3. Sous l'influence de ces raisons, et entraînés par l'autorité
d'Orgétorix, ils décidèrent de tout préparer pour leur départ : acheter
bêtes de somme et chariots en aussi grand nombre que possible,
ensemencer toutes les terres cultivables, afin de ne point manquer de
blé pendant la route, assurer solidement des relations de paix et
d'amitié avec les États voisins. A la réalisation de ce plan, deux ans,
pensèrent-ils, suffiraient : une loi fixa le départ à la troisième année.

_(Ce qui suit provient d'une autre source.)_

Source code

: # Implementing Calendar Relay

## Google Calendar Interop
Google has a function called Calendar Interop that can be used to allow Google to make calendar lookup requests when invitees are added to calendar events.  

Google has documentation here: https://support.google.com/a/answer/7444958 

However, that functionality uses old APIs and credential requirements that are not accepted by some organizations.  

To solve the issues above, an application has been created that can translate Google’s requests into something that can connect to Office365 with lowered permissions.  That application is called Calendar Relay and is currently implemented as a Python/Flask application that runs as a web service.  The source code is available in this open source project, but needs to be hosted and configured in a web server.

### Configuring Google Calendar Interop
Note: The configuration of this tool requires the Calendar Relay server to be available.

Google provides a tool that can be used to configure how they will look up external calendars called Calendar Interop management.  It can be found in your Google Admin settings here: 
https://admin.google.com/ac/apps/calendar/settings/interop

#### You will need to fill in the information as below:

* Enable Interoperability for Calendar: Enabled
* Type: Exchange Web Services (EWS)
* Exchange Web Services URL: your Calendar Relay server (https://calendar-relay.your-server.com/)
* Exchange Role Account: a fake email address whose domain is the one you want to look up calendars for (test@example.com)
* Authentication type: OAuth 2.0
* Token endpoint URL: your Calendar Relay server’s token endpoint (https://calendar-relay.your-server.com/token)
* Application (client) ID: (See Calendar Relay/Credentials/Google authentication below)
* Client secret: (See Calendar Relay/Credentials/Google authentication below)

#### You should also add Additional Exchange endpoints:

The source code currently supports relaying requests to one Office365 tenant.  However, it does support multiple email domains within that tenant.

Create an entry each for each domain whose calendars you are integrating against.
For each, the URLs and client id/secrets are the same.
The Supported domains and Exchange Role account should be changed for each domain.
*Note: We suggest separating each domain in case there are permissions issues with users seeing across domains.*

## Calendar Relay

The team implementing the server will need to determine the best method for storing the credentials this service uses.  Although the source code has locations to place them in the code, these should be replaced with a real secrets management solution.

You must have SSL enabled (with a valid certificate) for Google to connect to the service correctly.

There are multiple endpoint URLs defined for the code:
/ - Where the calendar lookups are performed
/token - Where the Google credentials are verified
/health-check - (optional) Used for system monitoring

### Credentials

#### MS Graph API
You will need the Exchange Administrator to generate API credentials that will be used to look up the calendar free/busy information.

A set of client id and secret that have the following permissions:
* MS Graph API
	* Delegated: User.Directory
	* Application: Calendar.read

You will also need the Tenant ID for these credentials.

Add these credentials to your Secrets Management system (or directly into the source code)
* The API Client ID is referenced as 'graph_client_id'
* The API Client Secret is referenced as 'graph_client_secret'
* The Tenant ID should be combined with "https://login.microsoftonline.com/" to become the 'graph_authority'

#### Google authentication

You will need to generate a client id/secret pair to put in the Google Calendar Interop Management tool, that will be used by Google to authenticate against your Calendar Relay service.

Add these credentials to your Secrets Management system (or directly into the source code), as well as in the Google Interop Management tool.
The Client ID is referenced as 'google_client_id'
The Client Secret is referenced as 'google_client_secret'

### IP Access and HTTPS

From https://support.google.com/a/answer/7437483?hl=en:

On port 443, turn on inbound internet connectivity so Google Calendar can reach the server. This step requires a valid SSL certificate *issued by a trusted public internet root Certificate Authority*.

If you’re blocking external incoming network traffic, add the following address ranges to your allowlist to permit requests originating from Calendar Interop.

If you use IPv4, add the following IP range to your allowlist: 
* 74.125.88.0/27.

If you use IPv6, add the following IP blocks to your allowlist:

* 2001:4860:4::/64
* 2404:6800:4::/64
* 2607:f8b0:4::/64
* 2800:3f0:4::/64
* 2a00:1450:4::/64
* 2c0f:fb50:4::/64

Orgétorix fut choisi pour mener à bien l'entreprise : il se chargea
personnellement des ambassades. Au cours de sa tournée, il
persuade Casticos, fils de Catamantaloédis, Séquane, dont le père
avait été longtemps roi dans son pays et avait reçu du Sénat romain
le titre d'ami, de s'emparer du pouvoir qui avait auparavant appartenu
à son père ; il persuade également l'Héduen Dumnorix, frère de
Diviciacos, qui occupait alors le premier rang dans son pays et était
particulièrement aimé du peuple, de tenter la même entreprise, et il
lui donne sa fille en mariage. Il leur démontre qu'il est tout à fait aisé
de mener ces entreprises à bonne fin, pour la raison qu'il est lui-
même sur le point d'obtenir le pouvoir suprême dans son pays : on ne
peut douter que de tous les peuples de la Gaule le peuple helvète ne
soit le plus puissant ; il se fait fort de leur donner le pouvoir en
mettant à leur service ses ressources et son armée. Ce langage les
séduit ; les trois hommes se lient par un serment, et se flattent que,
devenus rois, la puissance de leurs trois peuples, qui sont les plus
grands et les plus forts, leur permettra de s'emparer de la Gaule
entière.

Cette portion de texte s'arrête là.